Required work - Return the data below exactly, but only from the line containing "Não há dependencias" through the line containing "version: 2022-08-04", with both of those lines included.

____

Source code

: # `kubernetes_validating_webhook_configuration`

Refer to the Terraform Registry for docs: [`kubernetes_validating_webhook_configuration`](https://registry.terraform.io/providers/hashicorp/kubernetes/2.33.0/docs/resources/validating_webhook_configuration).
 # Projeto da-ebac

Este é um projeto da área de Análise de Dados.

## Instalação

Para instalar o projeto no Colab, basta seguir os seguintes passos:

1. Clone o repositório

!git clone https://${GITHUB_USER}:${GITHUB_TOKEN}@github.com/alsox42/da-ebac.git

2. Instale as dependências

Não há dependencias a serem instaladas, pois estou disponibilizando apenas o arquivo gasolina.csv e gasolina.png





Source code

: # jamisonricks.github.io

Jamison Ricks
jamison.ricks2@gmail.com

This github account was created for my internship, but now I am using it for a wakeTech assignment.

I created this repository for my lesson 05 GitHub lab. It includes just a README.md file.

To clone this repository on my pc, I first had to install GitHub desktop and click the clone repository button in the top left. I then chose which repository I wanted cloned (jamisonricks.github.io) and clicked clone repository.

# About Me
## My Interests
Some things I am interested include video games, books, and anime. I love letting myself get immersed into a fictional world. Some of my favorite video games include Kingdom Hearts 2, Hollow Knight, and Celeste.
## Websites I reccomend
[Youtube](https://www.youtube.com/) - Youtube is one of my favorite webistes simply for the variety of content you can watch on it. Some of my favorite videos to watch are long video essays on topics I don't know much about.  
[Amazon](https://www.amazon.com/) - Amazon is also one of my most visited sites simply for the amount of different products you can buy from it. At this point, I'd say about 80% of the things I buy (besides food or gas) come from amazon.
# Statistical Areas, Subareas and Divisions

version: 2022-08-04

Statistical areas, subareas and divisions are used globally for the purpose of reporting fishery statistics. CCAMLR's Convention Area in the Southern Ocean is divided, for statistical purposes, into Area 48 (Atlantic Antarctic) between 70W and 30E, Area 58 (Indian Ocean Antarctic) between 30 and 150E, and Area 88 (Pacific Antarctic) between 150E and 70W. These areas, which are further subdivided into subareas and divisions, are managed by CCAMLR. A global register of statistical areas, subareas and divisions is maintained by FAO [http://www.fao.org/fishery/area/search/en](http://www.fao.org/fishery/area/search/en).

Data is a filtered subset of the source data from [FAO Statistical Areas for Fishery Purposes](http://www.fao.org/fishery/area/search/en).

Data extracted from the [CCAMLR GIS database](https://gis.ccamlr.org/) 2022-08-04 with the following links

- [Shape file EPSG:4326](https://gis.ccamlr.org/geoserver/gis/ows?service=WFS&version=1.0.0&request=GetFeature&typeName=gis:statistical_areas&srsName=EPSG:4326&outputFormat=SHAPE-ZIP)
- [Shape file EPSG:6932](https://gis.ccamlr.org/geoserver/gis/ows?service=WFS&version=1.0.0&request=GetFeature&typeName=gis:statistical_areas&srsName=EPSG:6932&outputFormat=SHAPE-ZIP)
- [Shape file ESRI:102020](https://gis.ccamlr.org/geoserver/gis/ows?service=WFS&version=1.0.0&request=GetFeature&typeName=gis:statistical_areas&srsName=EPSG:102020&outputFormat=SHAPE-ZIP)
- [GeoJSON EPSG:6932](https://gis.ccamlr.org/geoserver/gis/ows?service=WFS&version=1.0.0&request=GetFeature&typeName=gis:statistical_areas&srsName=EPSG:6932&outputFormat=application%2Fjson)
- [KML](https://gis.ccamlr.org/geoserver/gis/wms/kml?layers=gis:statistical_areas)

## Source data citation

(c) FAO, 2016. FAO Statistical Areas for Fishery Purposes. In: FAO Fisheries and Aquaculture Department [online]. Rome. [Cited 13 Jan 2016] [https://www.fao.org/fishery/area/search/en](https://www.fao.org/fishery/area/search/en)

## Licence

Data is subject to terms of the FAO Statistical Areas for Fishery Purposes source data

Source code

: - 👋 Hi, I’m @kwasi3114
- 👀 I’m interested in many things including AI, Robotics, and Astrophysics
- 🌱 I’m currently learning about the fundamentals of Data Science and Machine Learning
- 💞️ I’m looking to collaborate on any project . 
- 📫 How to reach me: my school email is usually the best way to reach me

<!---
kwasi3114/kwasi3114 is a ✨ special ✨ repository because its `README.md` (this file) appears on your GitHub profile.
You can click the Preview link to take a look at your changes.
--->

____

Exercise response -
Não há dependencias a serem instaladas, pois estou disponibilizando apenas o arquivo gasolina.csv e gasolina.png





Source code

: # jamisonricks.github.io

Jamison Ricks
jamison.ricks2@gmail.com

This github account was created for my internship, but now I am using it for a wakeTech assignment.

I created this repository for my lesson 05 GitHub lab. It includes just a README.md file.

To clone this repository on my pc, I first had to install GitHub desktop and click the clone repository button in the top left. I then chose which repository I wanted cloned (jamisonricks.github.io) and clicked clone repository.

# About Me
## My Interests
Some things I am interested include video games, books, and anime. I love letting myself get immersed into a fictional world. Some of my favorite video games include Kingdom Hearts 2, Hollow Knight, and Celeste.
## Websites I reccomend
[Youtube](https://www.youtube.com/) - Youtube is one of my favorite webistes simply for the variety of content you can watch on it. Some of my favorite videos to watch are long video essays on topics I don't know much about.  
[Amazon](https://www.amazon.com/) - Amazon is also one of my most visited sites simply for the amount of different products you can buy from it. At this point, I'd say about 80% of the things I buy (besides food or gas) come from amazon.
# Statistical Areas, Subareas and Divisions

version: 2022-08-04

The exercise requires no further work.